Peak memory usage goes up quadratically with d_t when X is not None
For our usecase we want to use DML with a continuous outcome variable, a discrete treatment (5000 levels) and 20-30 features. We want to use DML as it allows us to specify a regularized model as the final_model (we want to minimize the R-loss and don't care about unbiased estimates per se).
DML works as long is X is empty.
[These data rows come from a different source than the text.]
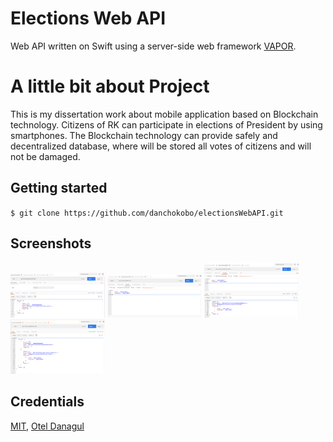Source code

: 
# Elections Web API
Web API written on Swift using a server-side web framework [VAPOR](https://github.com/vapor/vapor).

# A little bit about Project
This is my dissertation work about mobile application based on Blockchain technology. 
Citizens of RK can participate in elections of President by using smartphones. The Blockchain technology can provide safely and decentralized database, where will be stored all votes of citizens and will not be damaged.

## Getting started

`$ git clone https://github.com/danchokobo/electionsWebAPI.git`

## Screenshots
<img src="/screenshots/first.png?raw=true" width="30%">
<img src="/screenshots/second.png?raw=true" width="30%"> 
<img src="/screenshots/third.png?raw=true" width="30%"> 
<img src="/screenshots/forth.png?raw=true" width="30%"> 

## Credentials
[MIT](http://opensource.org/licenses/mit-license.html), [Otel Danagul](https://github.com/danchokobo)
But when X is not empty, the peak memory usage seems to go up quadratically with the number of treatments.
The code below, with only 500 treatments, gives the following error on my laptop (which only has 16gb of RAM): numpy.core._exceptions._ArrayMemoryError: Unable to allocate 27.8 GiB for an array with shape (2495000, 499, 3) and data type float64
In the stack trace it's combine_ which calls cross_product is at the source of the error.
from econml.dml import DML
from sklearn.dummy import DummyClassifier, DummyRegressor
import numpy as np
num_lines = 5000
np.random.seed(42)
X = np.random.normal(size=(num_lines, 2))
T = np.random.randint(500, size=num_lines)
y = 3*(T==1) -2*(T==2) + np.random.normal(size=(num_lines,))
est = DML(
model_y=DummyRegressor(),
model_t=DummyClassifier(),
model_final=DummyRegressor(),
discrete_treatment=True
)
est.fit(y, T, X=X)
I looked at this code because I thought it was related to a problem I'm having (which it isn't). But just for the record if you change
est = DML(model_y=DummyRegressor(), model_t=DummyClassifier(), model_final=DummyRegressor(), discrete_treatment=True, cv=1)
to
est = DML(model_y=DummyRegressor(), model_t=DummyRegressor(), model_final=DummyRegressor(), discrete_treatment=False, cv=1)
the problem seems to disappear.
@TimCosemans Thanks but we really need a discrete treatment in our usecase. I admit the example is a bit weird.
In the meantime, we have a better grasp of the issue. For the final stage of the model, if X is not None, DML calls upon the broadcast_unit_treatments() function, which seems to create an array of size (#rows, (#treatments)^2), which blows up our memory usage.
Updated issue description (better explanation of use case, simpler code example).